[ABOUT THIS TASK] In full and unaltered, output the records below.

[INFORMATION SUPPLIED]

- - - - - - -

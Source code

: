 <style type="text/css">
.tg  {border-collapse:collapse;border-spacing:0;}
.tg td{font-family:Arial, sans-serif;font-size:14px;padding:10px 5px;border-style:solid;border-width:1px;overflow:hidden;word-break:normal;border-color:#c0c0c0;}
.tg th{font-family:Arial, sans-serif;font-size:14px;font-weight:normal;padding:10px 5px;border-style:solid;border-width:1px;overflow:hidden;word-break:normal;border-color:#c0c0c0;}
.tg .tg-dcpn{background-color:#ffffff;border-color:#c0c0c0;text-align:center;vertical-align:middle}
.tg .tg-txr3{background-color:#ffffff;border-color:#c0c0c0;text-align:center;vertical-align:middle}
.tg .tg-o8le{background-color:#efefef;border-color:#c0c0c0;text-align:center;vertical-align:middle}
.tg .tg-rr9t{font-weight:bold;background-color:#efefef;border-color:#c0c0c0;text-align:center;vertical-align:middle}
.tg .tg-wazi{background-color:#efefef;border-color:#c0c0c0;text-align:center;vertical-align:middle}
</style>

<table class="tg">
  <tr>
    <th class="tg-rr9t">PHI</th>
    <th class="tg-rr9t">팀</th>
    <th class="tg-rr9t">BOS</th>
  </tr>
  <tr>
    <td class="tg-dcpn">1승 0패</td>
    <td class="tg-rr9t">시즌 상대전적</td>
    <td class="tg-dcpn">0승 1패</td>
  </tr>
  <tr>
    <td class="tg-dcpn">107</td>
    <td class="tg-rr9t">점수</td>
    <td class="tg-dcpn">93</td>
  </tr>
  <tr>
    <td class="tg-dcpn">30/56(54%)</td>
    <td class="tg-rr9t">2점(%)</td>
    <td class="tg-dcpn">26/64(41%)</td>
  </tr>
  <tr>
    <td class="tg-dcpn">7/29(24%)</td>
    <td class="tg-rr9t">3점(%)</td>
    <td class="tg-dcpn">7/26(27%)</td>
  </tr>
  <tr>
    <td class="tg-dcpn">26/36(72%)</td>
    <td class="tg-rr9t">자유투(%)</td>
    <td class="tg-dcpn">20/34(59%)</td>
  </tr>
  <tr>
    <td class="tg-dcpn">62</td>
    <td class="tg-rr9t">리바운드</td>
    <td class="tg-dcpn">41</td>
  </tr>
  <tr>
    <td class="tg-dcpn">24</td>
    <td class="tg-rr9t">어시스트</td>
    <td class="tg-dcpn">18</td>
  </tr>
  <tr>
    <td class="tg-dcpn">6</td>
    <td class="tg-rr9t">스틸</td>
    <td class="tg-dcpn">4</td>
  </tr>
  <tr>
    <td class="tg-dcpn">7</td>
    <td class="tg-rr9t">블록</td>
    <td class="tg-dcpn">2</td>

- - - - - - -

[TASK SOLUTION]
Source code

: <style type="text/css">
.tg  {border-collapse:collapse;border-spacing:0;}
.tg td{font-family:Arial, sans-serif;font-size:14px;padding:10px 5px;border-style:solid;border-width:1px;overflow:hidden;word-break:normal;border-color:#c0c0c0;}
.tg th{font-family:Arial, sans-serif;font-size:14px;font-weight:normal;padding:10px 5px;border-style:solid;border-width:1px;overflow:hidden;word-break:normal;border-color:#c0c0c0;}
.tg .tg-dcpn{background-color:#ffffff;border-color:#c0c0c0;text-align:center;vertical-align:middle}
.tg .tg-txr3{background-color:#ffffff;border-color:#c0c0c0;text-align:center;vertical-align:middle}
.tg .tg-o8le{background-color:#efefef;border-color:#c0c0c0;text-align:center;vertical-align:middle}
.tg .tg-rr9t{font-weight:bold;background-color:#efefef;border-color:#c0c0c0;text-align:center;vertical-align:middle}
.tg .tg-wazi{background-color:#efefef;border-color:#c0c0c0;text-align:center;vertical-align:middle}
</style>

<table class="tg">
  <tr>
    <th class="tg-rr9t">PHI</th>
    <th class="tg-rr9t">팀</th>
    <th class="tg-rr9t">BOS</th>
  </tr>
  <tr>
    <td class="tg-dcpn">1승 0패</td>
    <td class="tg-rr9t">시즌 상대전적</td>
    <td class="tg-dcpn">0승 1패</td>
  </tr>
  <tr>
    <td class="tg-dcpn">107</td>
    <td class="tg-rr9t">점수</td>
    <td class="tg-dcpn">93</td>
  </tr>
  <tr>
    <td class="tg-dcpn">30/56(54%)</td>
    <td class="tg-rr9t">2점(%)</td>
    <td class="tg-dcpn">26/64(41%)</td>
  </tr>
  <tr>
    <td class="tg-dcpn">7/29(24%)</td>
    <td class="tg-rr9t">3점(%)</td>
    <td class="tg-dcpn">7/26(27%)</td>
  </tr>
  <tr>
    <td class="tg-dcpn">26/36(72%)</td>
    <td class="tg-rr9t">자유투(%)</td>
    <td class="tg-dcpn">20/34(59%)</td>
  </tr>
  <tr>
    <td class="tg-dcpn">62</td>
    <td class="tg-rr9t">리바운드</td>
    <td class="tg-dcpn">41</td>
  </tr>
  <tr>
    <td class="tg-dcpn">24</td>
    <td class="tg-rr9t">어시스트</td>
    <td class="tg-dcpn">18</td>
  </tr>
  <tr>
    <td class="tg-dcpn">6</td>
    <td class="tg-rr9t">스틸</td>
    <td class="tg-dcpn">4</td>
  </tr>
  <tr>
    <td class="tg-dcpn">7</td>
    <td class="tg-rr9t">블록</td>
    <td class="tg-dcpn">2</td>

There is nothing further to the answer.